Problem requirements:
Tally the lines in the data that follows that include the word "farad", and report nothing but the total.

Provided material:
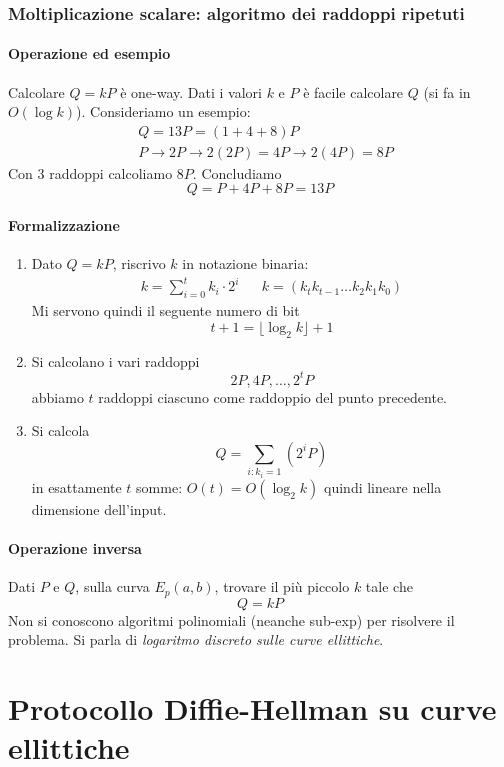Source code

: \subsubsection{Moltiplicazione scalare: algoritmo dei raddoppi ripetuti}
\paragraph{Operazione ed esempio} Calcolare $Q = kP$ è one-way. Dati i valori $k$ e $P$ è facile calcolare $Q$ (si fa in $O(\log k)$). Consideriamo un esempio:
\begin{align*}
	&Q=13P=(1+4+8)P\\
	&P \longrightarrow 2P \longrightarrow 2(2P)=4P \longrightarrow 2(4P)=8P
\end{align*}
Con 3 raddoppi calcoliamo $8P$. Concludiamo
$$Q=P+4P+8P=13P$$

\paragraph{Formalizzazione} 
\begin{enumerate}
	\item Dato $Q = kP$, riscrivo $k$ in notazione binaria: 
	\begin{align*}
		k = \sum_{i=0}^{t}k_i \cdot 2^i && k=(k_tk_{t-1}\dots k_2k_1k_0)
	\end{align*}
	Mi servono quindi il seguente numero di bit
	$$t+1 = \lfloor \log_2 k \rfloor + 1$$
	\item Si calcolano i vari raddoppi $$2P, 4P, \dots, 2^tP$$
	abbiamo $t$ raddoppi ciascuno come raddoppio del punto precedente.
	\item Si calcola $$Q = \sum_{i : k_i = 1} (2^iP)$$ in esattamente $t$ somme: $O(t) = O(\log_2 k)$ quindi lineare nella dimensione dell'input.
\end{enumerate}


\paragraph{Operazione inversa} Dati $P$ e $Q$, sulla curva $E_p(a,b)$, trovare il più piccolo $k$ tale che$$Q = kP$$
Non si conoscono algoritmi polinomiali (neanche  sub-exp) per risolvere il problema. Si parla di \emph{logaritmo discreto sulle curve ellittiche}.

\section{Protocollo Diffie-Hellman su curve ellittiche}
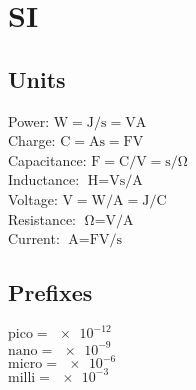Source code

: \section{SI}
\subsection*{Units}
Power: $\unit{\watt}=\unit{\joule\per\second}=\unit{\volt\ampere}$\\
Charge: $\unit{\coulomb}=\unit{\ampere\second}=\unit{\farad\volt}$\\
Capacitance: $\unit{\farad}=\unit{\coulomb\per\volt}=\unit{\second\per\ohm}$\\
Inductance: $\unit{\henry}=\unit{\volt\second\per\ampere}$\\
Voltage: $\unit{\volt}=\unit{\watt\per\ampere}=\unit{\joule\per\coulomb}$\\
Resistance: $\unit{\ohm}=\unit{\volt\per\ampere}$\\
Current: $\unit{\ampere}=\unit{\farad\volt\per\second}$
\subsection*{Prefixes}
$\text{pico}=\num{e-12}$\\
$\text{nano}=\num{e-9}$\\
$\text{micro}=\num{e-6}$\\
$\text{milli}=\num{e-3}$\\
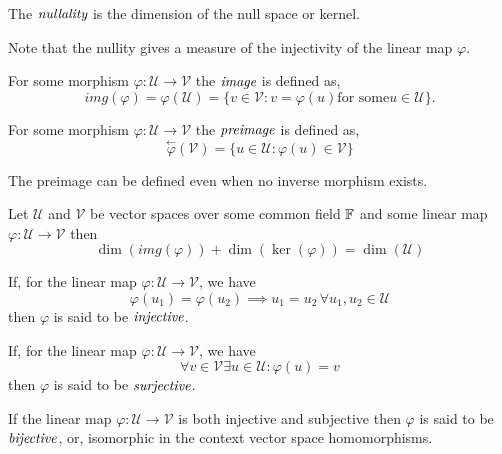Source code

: \begin{defn}[Nullity]
	The $\emph{nullality}$ is the dimension of the null space or kernel.
\end{defn}

\begin{rem}
	Note that the nullity gives a measure of the injectivity of the linear map
	$\varphi$.
\end{rem}

\begin{defn}[Image]
	For some morphism $\varphi : \mathcal{U} \to \mathcal{V}$ the $\emph{image}$ is defined as,
	\[
		img(\varphi) =
		\varphi(\mathcal{U}) = \{ v \in \mathcal{V} : v = \varphi(u) \text{for some} u \in \mathcal{U} \}.
	\]
\end{defn}

\begin{defn}[Preimage]
	For some morphism $\varphi : \mathcal{U} \to \mathcal{V}$ the $\emph{preimage}$ is defined as,
	\[
		\stackrel{\leftarrow}{\varphi}(\mathcal{V}) = \{ u \in \mathcal{U} : \varphi(u) \in \mathcal{V} \}
	\]
\end{defn}

\begin{rem}
	The preimage can be defined even when no inverse morphism exists.
\end{rem}

\begin{thm}
	Let $\mathcal{U}$ and $\mathcal{V}$ be vector spaces over some common field $\mathbb{F}$
	and some linear map $\varphi : \mathcal{U} \to \mathcal{V}$ then
	\[
		\dim( img(\varphi) ) + \dim( \ker(\varphi) ) = \dim( \mathcal{U} )
	\]
\end{thm}

\begin{defn}[Injective]
	If, for the linear map $\varphi : \mathcal{U} \to \mathcal{V}$, we have
	\[
		\varphi(u_1) = \varphi(u_2) \implies u_1 = u_2 \, \forall u_1,u_2 \in \mathcal{U}
	\]
	then $\varphi$ is said to be $\emph{injective}$.
\end{defn}

\begin{defn}[Surjective]
	If, for the linear map $\varphi : \mathcal{U} \to \mathcal{V}$, we have
	\[
		\forall v \in \mathcal{V} \exists u \in \mathcal{U} : \varphi(u) = v
	\]
	then $\varphi$ is said to be $\emph{surjective}$.
\end{defn}

\begin{defn}[Bijective]
	If the linear map $\varphi : \mathcal{U} \to \mathcal{V}$ is both
	injective and subjective then $\varphi$ is said to be $\emph{bijective}$, or,
	isomorphic in the context vector space homomorphisms.
\end{defn}

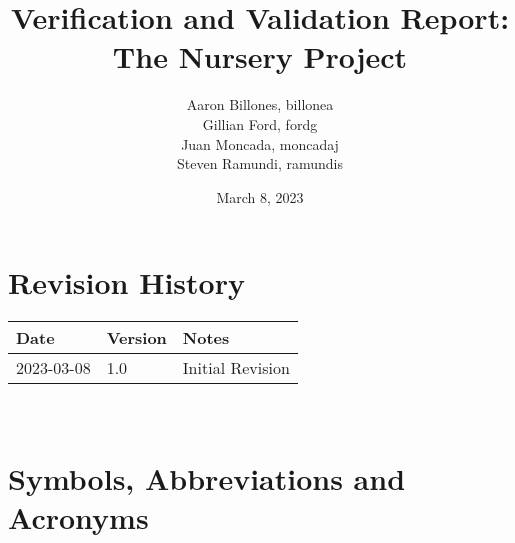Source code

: \documentclass[12pt, titlepage]{article}
\begin{document}
\title{Verification and Validation Report: The Nursery Project} 
\author{Aaron Billones, billonea\\Gillian Ford, fordg\\Juan Moncada, moncadaj\\Steven Ramundi, ramundis}
\date{March 8, 2023}
	
\maketitle


\section{Revision History}

\begin{tabularx}{\textwidth}{p{3cm}p{2cm}X}
\toprule {\bf Date} & {\bf Version} & {\bf Notes}\\
\midrule
2023-03-08 & 1.0 & Initial Revision\\

\bottomrule
\end{tabularx}

~\newpage

\section{Symbols, Abbreviations and Acronyms}
\end{document}

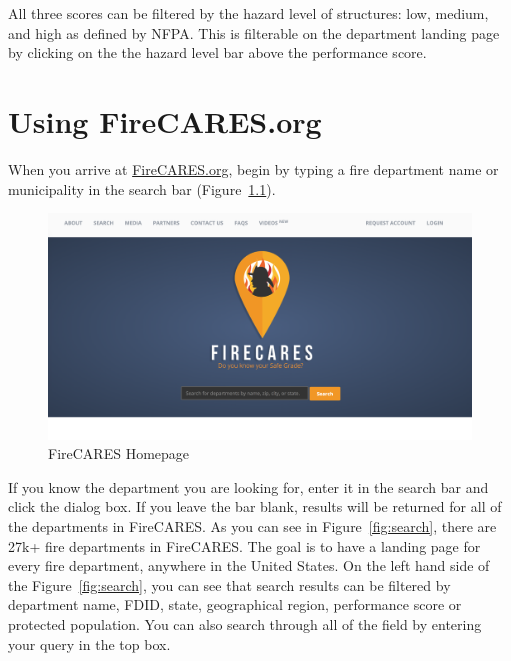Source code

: \documentclass[12pt,oneside]{book}
\begin{document}
All three scores can be filtered by the hazard level of structures: low, medium, and high as defined by NFPA. This is filterable on the department landing page by clicking on the the hazard level bar above the performance score. 

\chapter{Using FireCARES.org}

When you arrive at \href{https://firecares.org}{FireCARES.org}, begin by typing a fire department name or municipality in the search bar (Figure~\ref{fig:homepage}). 

\begin{figure}[ht!]
\centering
\includegraphics[width=.9\columnwidth]{Figures/homepage}
\caption{FireCARES Homepage}
\label{fig:homepage}
\end{figure}

If you know the department you are looking for, enter it in the search bar and click the dialog box. If you leave the bar blank, results will be returned for all of the departments in FireCARES. As you can see in Figure~\ref{fig:search}, there are 27k+ fire departments in FireCARES. The goal is to have a landing page for every fire department, anywhere in the United States. On the left hand side of the Figure~\ref{fig:search}, you can see that search results can be filtered by department name, FDID, state, geographical region, performance score or protected population. You can also search through all of the field by entering your query in the top box.
\end{document}
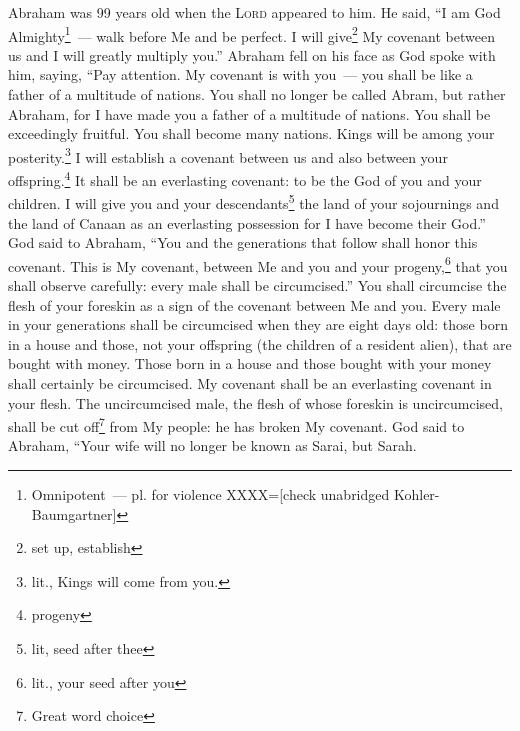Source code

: \begin{enumerate}[align=center]
     Abraham was 99 years old when the \textsc{Lord} appeared to him. He said, ``I am God Almighty\footnote{Omnipotent~--- pl. for violence XXXX=[check unabridged Kohler-Baumgartner]}~--- walk before Me and be perfect.%
     I will give\footnote{set up, establish} My covenant between us and I will greatly multiply you.''%
     Abraham fell on his face as God spoke with him, saying,%
     ``Pay attention. My covenant is with you~--- you shall be like a father of a multitude of nations.%
     You shall no longer be called Abram, but rather Abraham, for I have made you a father of a multitude of nations.%
     You shall be exceedingly fruitful. You shall become many nations. Kings will be among your posterity.\footnote{lit., Kings will come from you.}%
     I will establish a covenant between us and also between your offspring.\footnote{progeny} It shall be an everlasting covenant: to be the God of you and your children.%
     I will give you and your descendants\footnote{lit, seed after thee} the land of your sojournings and the land of Canaan as an everlasting possession for I have become their God.''%
     God said to Abraham, ``You and the generations that follow shall honor this covenant.%
     This is My covenant, between Me and you and your progeny,\footnote{lit., your seed after you} that you shall observe carefully: every male shall be circumcised.''%
     You shall circumcise the flesh of your foreskin as a sign of the covenant between Me and you.%
     Every male in your generations shall be circumcised when they are eight days old: those born in a house and those, not your offspring (the children of a resident alien), that are bought with money.%
     Those born in a house and those bought with your money shall certainly be circumcised. My covenant shall be an everlasting covenant in your flesh.%
     The uncircumcised male, the flesh of whose foreskin is uncircumcised, shall be cut off\footnote{Great word choice} from My people: he has broken My covenant.%
     God said to Abraham, ``Your wife will no longer be known as Sarai, but Sarah.%

\end{enumerate}
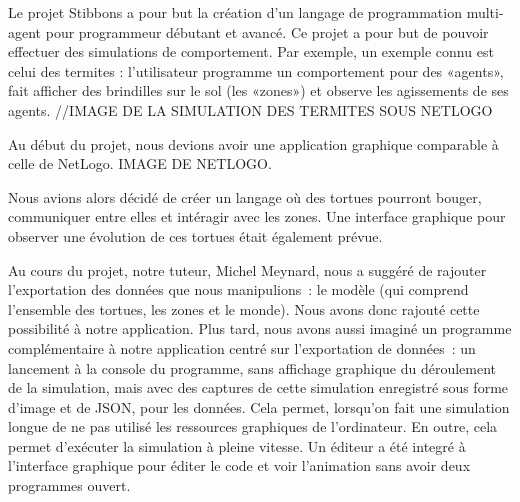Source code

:
Le projet Stibbons a pour but la création d'un langage de programmation multi-agent pour programmeur débutant et avancé.
Ce projet a pour but de pouvoir effectuer des simulations de comportement. Par exemple, un exemple connu est celui des termites : l'utilisateur programme un comportement pour des «agents», fait afficher des brindilles sur le sol (les «zones») et observe les agissements de ses agents.
//IMAGE DE LA SIMULATION DES TERMITES SOUS NETLOGO

Au début du projet, nous devions avoir une application graphique comparable à celle de NetLogo.
IMAGE DE NETLOGO.

Nous avions alors décidé de créer un langage où des tortues pourront bouger, communiquer entre elles et intéragir avec les zones. Une interface graphique pour observer une évolution de ces tortues était également prévue.

Au cours du projet, notre tuteur, Michel Meynard, nous a suggéré de rajouter l'exportation des données que nous manipulions~: le modèle (qui comprend l'ensemble des tortues, les zones et le monde). Nous avons donc rajouté cette possibilité à notre application.
Plus tard, nous avons aussi imaginé un programme complémentaire à notre application centré sur l'exportation de données~: un lancement à la console du programme, sans affichage graphique du déroulement de la simulation, mais avec des captures de cette simulation enregistré sous forme d'image et de JSON, pour les données.
Cela permet, lorsqu'on fait une simulation longue de ne pas utilisé les ressources graphiques de l'ordinateur. En outre, cela permet d'exécuter la simulation à pleine vitesse.
Un éditeur a été integré à l'interface graphique pour éditer le code et voir l'animation sans avoir deux programmes ouvert.
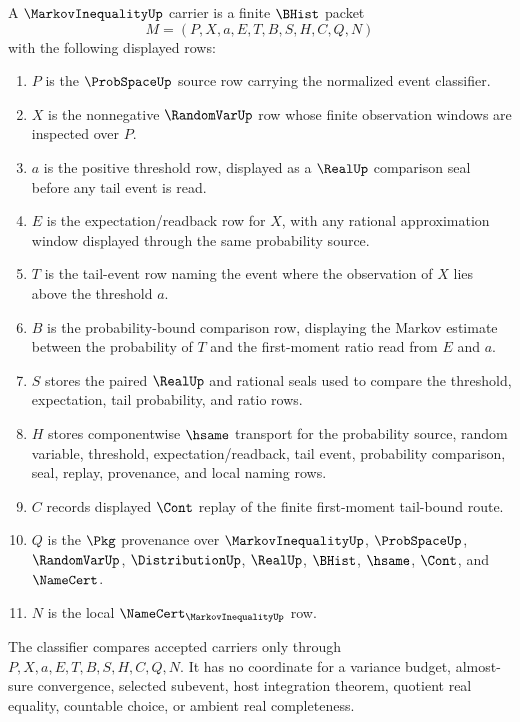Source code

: \begin{definition}\label{def:markov-inequality-carrier}
A $\MarkovInequalityUp$ carrier is a finite $\BHist$ packet
$$
M=(P,X,a,E,T,B,S,H,C,Q,N)
$$
with the following displayed rows:
\begin{enumerate}
\item $P$ is the $\ProbSpaceUp$ source row carrying the normalized event classifier.
\item $X$ is the nonnegative $\RandomVarUp$ row whose finite observation windows are inspected over $P$.
\item $a$ is the positive threshold row, displayed as a $\RealUp$ comparison seal before any tail event is read.
\item $E$ is the expectation/readback row for $X$, with any rational approximation window displayed through the same probability source.
\item $T$ is the tail-event row naming the event where the observation of $X$ lies above the threshold $a$.
\item $B$ is the probability-bound comparison row, displaying the Markov estimate between the probability of $T$ and the first-moment ratio read from $E$ and $a$.
\item $S$ stores the paired $\RealUp$ and rational seals used to compare the threshold, expectation, tail probability, and ratio rows.
\item $H$ stores componentwise $\hsame$ transport for the probability source, random variable, threshold, expectation/readback, tail event, probability comparison, seal, replay, provenance, and local naming rows.
\item $C$ records displayed $\Cont$ replay of the finite first-moment tail-bound route.
\item $Q$ is the $\Pkg$ provenance over $\MarkovInequalityUp$, $\ProbSpaceUp$, $\RandomVarUp$, $\DistributionUp$, $\RealUp$, $\BHist$, $\hsame$, $\Cont$, and $\NameCert$.
\item $N$ is the local $\NameCert_{\MarkovInequalityUp}$ row.
\end{enumerate}
The classifier compares accepted carriers only through $P,X,a,E,T,B,S,H,C,Q,N$. It has no coordinate for a variance budget, almost-sure convergence, selected subevent, host integration theorem, quotient real equality, countable choice, or ambient real completeness.
\end{definition}


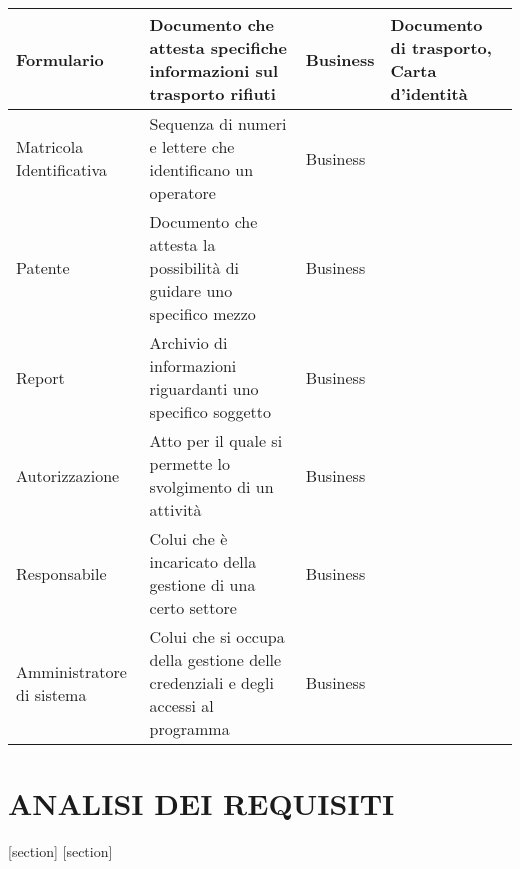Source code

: \documentclass[green, fancy, 11pt]{elegantbook}
\begin{document}
{\begin{tabular}{|p{}|p{6cm}|l|p{4cm}|}
		\hline
		Formulario &Documento che attesta specifiche informazioni sul trasporto rifiuti&Business &Documento di trasporto, Carta d'identità\\
		\hline
		Matricola Identificativa &Sequenza di numeri e lettere che identificano un operatore &Business&\\
		\hline
		Patente &Documento che attesta la possibilità di guidare uno specifico mezzo &Business&\\
		\hline
		Report &Archivio di informazioni riguardanti uno specifico soggetto &Business&\\
		\hline
		Autorizzazione &Atto per il quale si permette lo svolgimento di un attività &Business&\\
		\hline
		Responsabile &Colui che è incaricato della gestione di una certo settore&Business&\\
		\hline
		Amministratore di sistema &Colui che si occupa della gestione delle credenziali e degli accessi al programma &Business&\\
		\hline 
	\end{tabular}
}
\newpage

\chapter{ANALISI DEI REQUISITI}

[section]
[section]
\end{document}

Written answer:
3